Primary competition visual

Sasol Customer Retention Recruitment Competition

Helping South Africa
R10 000 ZAR
Challenge completed ~2 years ago
Prediction
Job Opportunity
253 joined
56 active
Starti
Oct 05, 23
Closei
Nov 26, 23
Reveali
Nov 26, 23
Hyperparameter tuning
Data · 23 Nov 2023, 04:30 · 6

I have picked up that there is an issue of overfitting for this challenge. The higher the training accuracy the worse the model performs, has anyone had a similar experience?

With that being said, how does one know that they have built a model that is robust enough to handle the test data if the metrics used to get the best model results in worse scores on thee leaderboard

Discussion 6 answers
User avatar
skaak
Ferra Solutions

Check and ensure you are not contaminating your validation data. This is easy to do. If you e.g. standardise features like so

z = [ x - avg(X) ] / std(X)

and you use the full dataset X, which includes the validation set, to calculate avg and std, then you have a (in this case relatively harmless) degree of contamination, since you are looking into the validation set when you construct features. This really to show how easy it is to let something slip in, if you get a significant impact then the leak (if it is indeed such a leak) is probably a bit bigger.

23 Nov 2023, 06:14
Upvotes 0
User avatar
University of Johannesburg

I am also experiencing the same challenges if high Accuracy and F1 score with relatively small changes from training and validation data but the model performs worse. However I had splitted the training and validation data and after I standardised the feature using the Z-score approach. Thanks @skaak for your inputs.

23 Nov 2023, 09:16
Upvotes 0

@skaak won't RobustScaler be better for scaling given that the continuous variables in this case all have outliers????

23 Nov 2023, 12:03
Upvotes 0
User avatar
skaak
Ferra Solutions

Well ... it depends

Note that I am not suggesting you do z, I am using it to show how easy it is to contaminate your validation set.

The transformation, if any, depends also on the model you use.
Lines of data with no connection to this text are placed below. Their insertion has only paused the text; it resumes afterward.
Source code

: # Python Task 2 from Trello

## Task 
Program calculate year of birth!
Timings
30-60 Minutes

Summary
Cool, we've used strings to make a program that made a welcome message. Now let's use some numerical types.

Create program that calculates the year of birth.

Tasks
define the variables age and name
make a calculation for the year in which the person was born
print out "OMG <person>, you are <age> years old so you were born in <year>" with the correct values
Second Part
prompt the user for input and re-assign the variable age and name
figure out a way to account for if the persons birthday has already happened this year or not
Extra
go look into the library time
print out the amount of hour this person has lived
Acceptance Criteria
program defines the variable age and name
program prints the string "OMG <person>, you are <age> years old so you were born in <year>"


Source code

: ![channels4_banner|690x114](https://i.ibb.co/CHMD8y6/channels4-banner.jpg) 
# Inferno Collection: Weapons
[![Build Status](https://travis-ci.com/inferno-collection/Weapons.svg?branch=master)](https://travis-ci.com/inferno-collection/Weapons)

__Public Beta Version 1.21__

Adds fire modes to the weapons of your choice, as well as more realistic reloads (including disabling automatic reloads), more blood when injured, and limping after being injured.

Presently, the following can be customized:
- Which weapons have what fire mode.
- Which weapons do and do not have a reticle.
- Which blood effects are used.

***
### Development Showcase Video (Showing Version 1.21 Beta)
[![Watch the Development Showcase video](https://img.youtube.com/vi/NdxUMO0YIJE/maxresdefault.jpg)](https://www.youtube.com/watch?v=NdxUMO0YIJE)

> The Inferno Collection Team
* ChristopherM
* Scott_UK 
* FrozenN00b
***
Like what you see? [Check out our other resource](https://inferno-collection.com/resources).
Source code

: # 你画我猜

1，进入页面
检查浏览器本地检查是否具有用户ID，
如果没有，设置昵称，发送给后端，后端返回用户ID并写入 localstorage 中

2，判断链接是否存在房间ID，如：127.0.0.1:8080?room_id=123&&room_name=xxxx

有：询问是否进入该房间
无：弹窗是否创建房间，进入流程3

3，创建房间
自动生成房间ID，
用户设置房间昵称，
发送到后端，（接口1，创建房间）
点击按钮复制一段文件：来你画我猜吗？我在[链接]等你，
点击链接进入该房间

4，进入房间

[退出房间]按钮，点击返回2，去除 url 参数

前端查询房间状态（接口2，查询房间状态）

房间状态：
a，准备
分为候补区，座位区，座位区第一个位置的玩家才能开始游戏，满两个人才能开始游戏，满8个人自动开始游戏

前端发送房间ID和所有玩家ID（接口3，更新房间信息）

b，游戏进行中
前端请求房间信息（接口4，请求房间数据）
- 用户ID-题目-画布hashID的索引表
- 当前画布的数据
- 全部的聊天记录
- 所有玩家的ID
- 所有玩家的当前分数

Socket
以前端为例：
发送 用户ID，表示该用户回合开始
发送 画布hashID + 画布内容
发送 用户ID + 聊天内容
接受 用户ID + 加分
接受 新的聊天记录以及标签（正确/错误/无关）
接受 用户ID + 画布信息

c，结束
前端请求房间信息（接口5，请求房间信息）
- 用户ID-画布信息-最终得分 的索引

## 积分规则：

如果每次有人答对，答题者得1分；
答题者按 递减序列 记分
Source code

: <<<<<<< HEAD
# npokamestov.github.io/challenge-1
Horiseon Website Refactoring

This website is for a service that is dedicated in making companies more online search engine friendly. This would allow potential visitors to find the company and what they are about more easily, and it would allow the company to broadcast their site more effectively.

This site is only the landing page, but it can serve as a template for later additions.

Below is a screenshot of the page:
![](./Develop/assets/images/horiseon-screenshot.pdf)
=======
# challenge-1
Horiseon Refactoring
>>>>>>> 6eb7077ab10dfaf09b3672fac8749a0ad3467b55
NN is e.g. good if the data is homogeneous, e.g. pixels in an image, all between 0 and 255. Random forest e.g. can handle very heterogenous data and scaling will have little impact.

User avatar
wuuthraad

"make_pipline" anyone? it helps with data-leakadge problems you might have obviously mixed with preprocessing like RobustScaler(which helps reduce the impact of outliers on the dataset). Can help in mitigating the impact of data-leakadge. Optimizing your model the the "best features" doesn't help when the fuel is subpar. revisit some of the preprocessing and FE steps you took, see if it can be improved.... then just use XGBoost, XGBoost is all you need

23 Nov 2023, 17:25
Upvotes 0

Yeah I'm on my 5th iteration of model building. First 4 iterations were focused on parameter tuning and getting the best performing model...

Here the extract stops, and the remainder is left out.